Labor on Friday released its costings for its election campaign promises, which included big spending on health and education, while curbing tax concessions which will raise $154 billion of 10 years.
Mr Bowen told the Australian Financial Review he would make sure any big spending promises came with an equivalent savings measures.
But the treasurer said Mr Bowen's pledge was laughable.
"It's a bit late Chris, we have just had a campaign where you are promising a hundred billion dollars of new spending," he told reporters in Melbourne.
Mr Frydenberg and Sports Minister Bridget McKenzie held and early morning press conference on Saturday to spruik the government's latest funding promises, which were squarely aimed at women.
Prime Minister Scott Morrison will on Saturday announce a $75 million package to help women back into the workforce after looking after their children or elderly parents.
Mr Frydenberg said career checks will be aimed at women aged 30 to 45 so they can get professional advice and training.
Sport is also on the agenda for the prime minister, who will be campaigning in Melbourne.
Mr Morrison wants to spend $70 million on upgrading sports facilities and creating high performance facilities.
He's also promised $15 million to set up a permanent home in Melbourne for the national women's soccer team, the Matildas.
Senator McKenzie said the government wants women athletes to have high performance facilities "just like the guys do".
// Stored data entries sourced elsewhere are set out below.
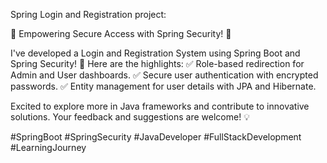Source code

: 
 Spring Login and Registration project:

🔹 Empowering Secure Access with Spring Security! 🚀

I've developed a Login and Registration System using Spring Boot and Spring Security! 🌟
Here are the highlights:
✅ Role-based redirection for Admin and User dashboards.
✅ Secure user authentication with encrypted passwords.
✅ Entity management for user details with JPA and Hibernate.

Excited to explore more in Java frameworks and contribute to innovative solutions. Your feedback and suggestions are welcome! 💡

#SpringBoot #SpringSecurity #JavaDeveloper #FullStackDevelopment #LearningJourney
"You can only do this when you get your budget back in the black and your economy well managed and have the resources available to invest in the types of things that Australians want to see from their government," she said.
With one week left until the federal election, Bill Shorten is also in Melbourne to drum up last-minute support.
Mr Shorten is promising to beef up the Australian-made content on the national broadcasters ABC and the SBS.
A Labor government would give the ABC $40 million and SBS $20 million for extra drama, comedy, children's documentary and music programs created Down Under.
Mr Shorten is likely to be pressed further on his party's policy costings and the promise to deliver bigger surpluses than the coalition's budget laid out.